2020-2021 / Master

Médecin

180 crédits

Description complète

L'enseignement dans la filière d'études de Médecine est multidisciplinaire et fait appel, dès le 1er bloc de bachelier, à des situations contextualisées, sous forme de cas cliniques, ce qui donne un sens concret aux sciences de base. L'analyse de ceux-ci conduit l'étudiant à apprendre et à comprendre la matière par lui-même. Il s'agit en fait de "rentrer dans la peau d'un médecin" et donc, petit à petit, d'apprendre à raisonner comme celui-ci. De cette façon, l'étudiant est amené de manière concrète et efficace à reconnaître les symptômes et à forger un diagnostic.

Du quadrimestre 6 (le second du programme prévu au bloc 3 de bachelier) au quadrimestre 9 (bloc 1 de master et  premier quadrimestre du programme prévu au bloc 2 de master), la formation en médecine se consacre aux maladies (c'est-à-dire à l'étude des pathologies) et comprend des :

  • activités d'enseignement sous forme de cours ex cathedra, déclinés en modules centrés sur les systèmes anatomiques (les enseignements sont coordonnés par entité nosologique : ainsi, par exemple, l'infarctus du myocarde est enseigné au cours d'une même période de quelques jours par l'anatomo-pathologiste, le cardiologue, le chirurgien cardiovasculaire et le pharmacologue) ;
  • stages en milieu hospitalier ;
  • travaux pratiques ;
  • séminaires d'Apprentissage au Raisonnement Clinique (ARC) et d'Apprentissage à la Résolution de Problèmes complexes (ARPc).

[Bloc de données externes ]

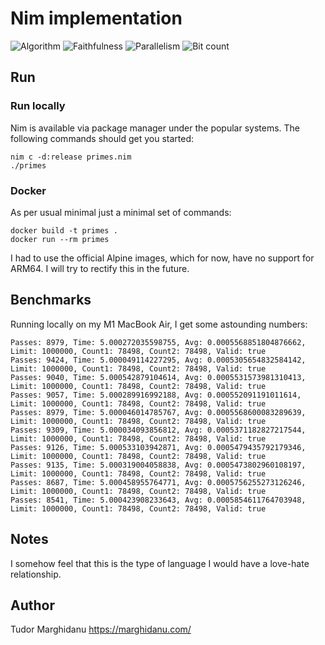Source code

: # Nim implementation

![Algorithm](https://img.shields.io/badge/Algorithm-base-green)
![Faithfulness](https://img.shields.io/badge/Faithful-yes-green)
![Parallelism](https://img.shields.io/badge/Parallel-no-green)
![Bit count](https://img.shields.io/badge/Bits-8-yellowgreen)

## Run

### Run locally

Nim is available via package manager under the popular systems. The following commands should get you started:

```
nim c -d:release primes.nim
./primes
```

### Docker

As per usual minimal just a minimal set of commands:

```
docker build -t primes .
docker run --rm primes
```

I had to use the official Alpine images, which for now, have no support for ARM64. I will try to rectify this in the future.

## Benchmarks

Running locally on my M1 MacBook Air, I get some astounding numbers:

```
Passes: 8979, Time: 5.000272035598755, Avg: 0.0005568851804876662, Limit: 1000000, Count1: 78498, Count2: 78498, Valid: true
Passes: 9424, Time: 5.000049114227295, Avg: 0.0005305654832584142, Limit: 1000000, Count1: 78498, Count2: 78498, Valid: true
Passes: 9040, Time: 5.000542879104614, Avg: 0.0005531573981310413, Limit: 1000000, Count1: 78498, Count2: 78498, Valid: true
Passes: 9057, Time: 5.000289916992188, Avg: 0.000552091191011614, Limit: 1000000, Count1: 78498, Count2: 78498, Valid: true
Passes: 8979, Time: 5.000046014785767, Avg: 0.0005568600083289639, Limit: 1000000, Count1: 78498, Count2: 78498, Valid: true
Passes: 9309, Time: 5.000034093856812, Avg: 0.0005371182827217544, Limit: 1000000, Count1: 78498, Count2: 78498, Valid: true
Passes: 9126, Time: 5.000533103942871, Avg: 0.0005479435792179346, Limit: 1000000, Count1: 78498, Count2: 78498, Valid: true
Passes: 9135, Time: 5.000319004058838, Avg: 0.0005473802960108197, Limit: 1000000, Count1: 78498, Count2: 78498, Valid: true
Passes: 8687, Time: 5.000458955764771, Avg: 0.0005756255273126246, Limit: 1000000, Count1: 78498, Count2: 78498, Valid: true
Passes: 8541, Time: 5.000423908233643, Avg: 0.0005854611764703948, Limit: 1000000, Count1: 78498, Count2: 78498, Valid: true
```

## Notes

I somehow feel that this is the type of language I would have a love-hate relationship.

## Author

Tudor Marghidanu
https://marghidanu.com/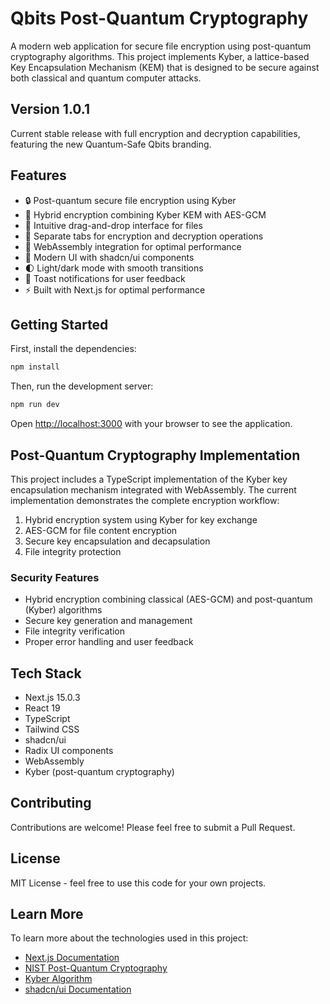 # Qbits Post-Quantum Cryptography

A modern web application for secure file encryption using post-quantum cryptography algorithms. This project implements Kyber, a lattice-based Key Encapsulation Mechanism (KEM) that is designed to be secure against both classical and quantum computer attacks.

## Version 1.0.1

Current stable release with full encryption and decryption capabilities, featuring the new Quantum-Safe Qbits branding.

## Features

- 🔒 Post-quantum secure file encryption using Kyber
- 🔑 Hybrid encryption combining Kyber KEM with AES-GCM
- 📁 Intuitive drag-and-drop interface for files
- 🎯 Separate tabs for encryption and decryption operations
- 🔄 WebAssembly integration for optimal performance
- 🎨 Modern UI with shadcn/ui components
- 🌓 Light/dark mode with smooth transitions
- 🔔 Toast notifications for user feedback
- ⚡ Built with Next.js for optimal performance

## Getting Started

First, install the dependencies:

```bash
npm install
```

Then, run the development server:

```bash
npm run dev
```

Open [http://localhost:3000](http://localhost:3000) with your browser to see the application.

## Post-Quantum Cryptography Implementation

This project includes a TypeScript implementation of the Kyber key encapsulation mechanism integrated with WebAssembly. The current implementation demonstrates the complete encryption workflow:

1. Hybrid encryption system using Kyber for key exchange
2. AES-GCM for file content encryption
3. Secure key encapsulation and decapsulation
4. File integrity protection

### Security Features

- Hybrid encryption combining classical (AES-GCM) and post-quantum (Kyber) algorithms
- Secure key generation and management
- File integrity verification
- Proper error handling and user feedback

## Tech Stack

- Next.js 15.0.3
- React 19
- TypeScript
- Tailwind CSS
- shadcn/ui
- Radix UI components
- WebAssembly
- Kyber (post-quantum cryptography)

## Contributing

Contributions are welcome! Please feel free to submit a Pull Request.

## License

MIT License - feel free to use this code for your own projects.

## Learn More

To learn more about the technologies used in this project:

- [Next.js Documentation](https://nextjs.org/docs)
- [NIST Post-Quantum Cryptography](https://csrc.nist.gov/projects/post-quantum-cryptography)
- [Kyber Algorithm](https://pq-crystals.org/kyber/)
- [shadcn/ui Documentation](https://ui.shadcn.com)
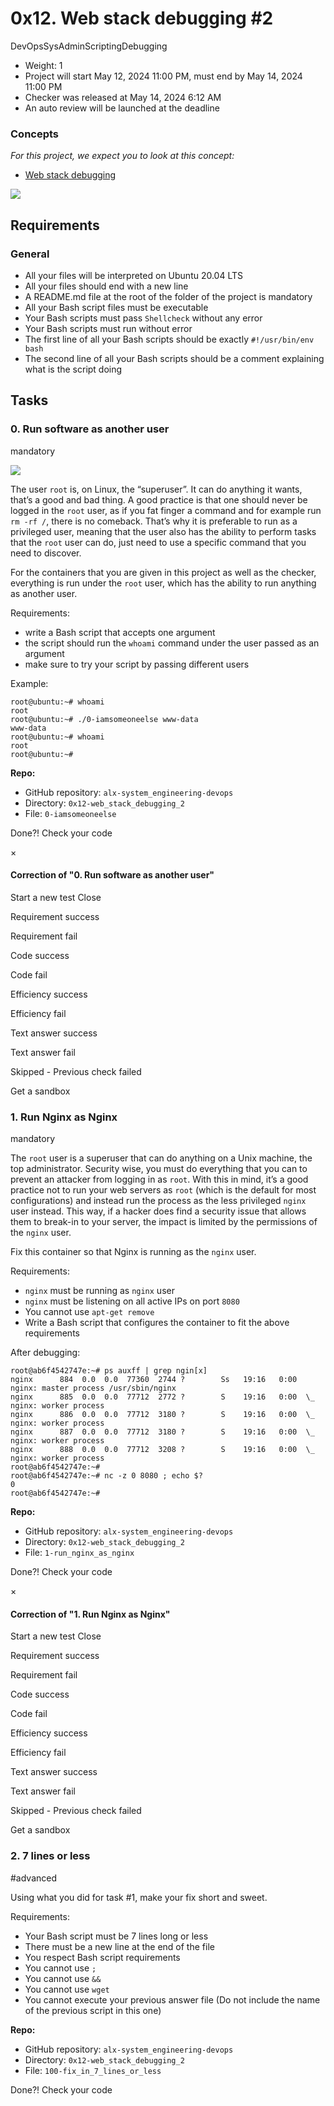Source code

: # 0x12. Web stack debugging #2

DevOpsSysAdminScriptingDebugging

*   Weight: 1
*   Project will start May 12, 2024 11:00 PM, must end by May 14, 2024 11:00 PM
*   Checker was released at May 14, 2024 6:12 AM
*   An auto review will be launched at the deadline

### Concepts

_For this project, we expect you to look at this concept:_

*   [Web stack debugging](/concepts/68)

![](https://s3.amazonaws.com/intranet-projects-files/holbertonschool-sysadmin_devops/287/99littlebugsinthecode-holberton.jpg)

## Requirements

### General

*   All your files will be interpreted on Ubuntu 20.04 LTS
*   All your files should end with a new line
*   A README.md file at the root of the folder of the project is mandatory
*   All your Bash script files must be executable
*   Your Bash scripts must pass `Shellcheck` without any error
*   Your Bash scripts must run without error
*   The first line of all your Bash scripts should be exactly `#!/usr/bin/env bash`
*   The second line of all your Bash scripts should be a comment explaining what is the script doing

## Tasks

### 0\. Run software as another user

mandatory

![](https://s3.amazonaws.com/alx-intranet.hbtn.io/uploads/medias/2020/9/eaeff07a715ff880b1ceb8e863a1d141a74a7f85.png?X-Amz-Algorithm=AWS4-HMAC-SHA256&X-Amz-Credential=AKIARDDGGGOUSBVO6H7D%2F20240515%2Fus-east-1%2Fs3%2Faws4_request&X-Amz-Date=20240515T001822Z&X-Amz-Expires=86400&X-Amz-SignedHeaders=host&X-Amz-Signature=24e705a75ff16171e9916ffbdcde389ee84ef9838a2726979c05606137dc83d4)

The user `root` is, on Linux, the “superuser”. It can do anything it wants, that’s a good and bad thing. A good practice is that one should never be logged in the `root` user, as if you fat finger a command and for example run `rm -rf /`, there is no comeback. That’s why it is preferable to run as a privileged user, meaning that the user also has the ability to perform tasks that the `root` user can do, just need to use a specific command that you need to discover.

For the containers that you are given in this project as well as the checker, everything is run under the `root` user, which has the ability to run anything as another user.

Requirements:

*   write a Bash script that accepts one argument
*   the script should run the `whoami` command under the user passed as an argument
*   make sure to try your script by passing different users

Example:

```
root@ubuntu:~# whoami
root
root@ubuntu:~# ./0-iamsomeoneelse www-data
www-data
root@ubuntu:~# whoami
root
root@ubuntu:~#

```

**Repo:**

*   GitHub repository: `alx-system_engineering-devops`
*   Directory: `0x12-web_stack_debugging_2`
*   File: `0-iamsomeoneelse`

Done?! Check your code

×

#### Correction of "0. Run software as another user"

Start a new test Close

Requirement success

Requirement fail

Code success

Code fail

Efficiency success

Efficiency fail

Text answer success

Text answer fail

Skipped - Previous check failed

Get a sandbox

### 1\. Run Nginx as Nginx

mandatory

The `root` user is a superuser that can do anything on a Unix machine, the top administrator. Security wise, you must do everything that you can to prevent an attacker from logging in as `root`. With this in mind, it’s a good practice not to run your web servers as `root` (which is the default for most configurations) and instead run the process as the less privileged `nginx` user instead. This way, if a hacker does find a security issue that allows them to break-in to your server, the impact is limited by the permissions of the `nginx` user.

Fix this container so that Nginx is running as the `nginx` user.

Requirements:

*   `nginx` must be running as `nginx` user
*   `nginx` must be listening on all active IPs on port `8080`
*   You cannot use `apt-get remove`
*   Write a Bash script that configures the container to fit the above requirements

After debugging:

```
root@ab6f4542747e:~# ps auxff | grep ngin[x]
nginx      884  0.0  0.0  77360  2744 ?        Ss   19:16   0:00 nginx: master process /usr/sbin/nginx
nginx      885  0.0  0.0  77712  2772 ?        S    19:16   0:00  \_ nginx: worker process
nginx      886  0.0  0.0  77712  3180 ?        S    19:16   0:00  \_ nginx: worker process
nginx      887  0.0  0.0  77712  3180 ?        S    19:16   0:00  \_ nginx: worker process
nginx      888  0.0  0.0  77712  3208 ?        S    19:16   0:00  \_ nginx: worker process
root@ab6f4542747e:~#
root@ab6f4542747e:~# nc -z 0 8080 ; echo $?
0
root@ab6f4542747e:~#

```

**Repo:**

*   GitHub repository: `alx-system_engineering-devops`
*   Directory: `0x12-web_stack_debugging_2`
*   File: `1-run_nginx_as_nginx`

Done?! Check your code

×

#### Correction of "1. Run Nginx as Nginx"

Start a new test Close

Requirement success

Requirement fail

Code success

Code fail

Efficiency success

Efficiency fail

Text answer success

Text answer fail

Skipped - Previous check failed

Get a sandbox

### 2\. 7 lines or less

#advanced

Using what you did for task #1, make your fix short and sweet.

Requirements:

*   Your Bash script must be 7 lines long or less
*   There must be a new line at the end of the file
*   You respect Bash script requirements
*   You cannot use `;`
*   You cannot use `&&`
*   You cannot use `wget`
*   You cannot execute your previous answer file (Do not include the name of the previous script in this one)

**Repo:**

*   GitHub repository: `alx-system_engineering-devops`
*   Directory: `0x12-web_stack_debugging_2`
*   File: `100-fix_in_7_lines_or_less`

Done?! Check your code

Ces activités couvrent l'ensemble des disciplines médicales.

À partir du Q10 (second quadrimestre du programme prévu au bloc 2 de master), la formation se concentre sur le malade. Elle comprend des stages obligatoires et des stages choisis par les étudiants en vue de leur spécialisation ultérieure (Master de spécialisation en Médecine générale ou en Médecine spécialisée), des cours et des séminaires d'Apprentissage à la Résolution de Problèmes complexes (ARPc).

Les étudiants doivent également rédiger un travail de fin d'études.

Grâce à de nombreuses collaborations avec des institutions hospitalières, les étudiants effectuent leurs stages dans divers hôpitaux de la Province de Liège : CHU de Liège, CHR de la Citadelle, CHC, CHR de Huy, Centre Hospitalier Pelzer-La Tourelle...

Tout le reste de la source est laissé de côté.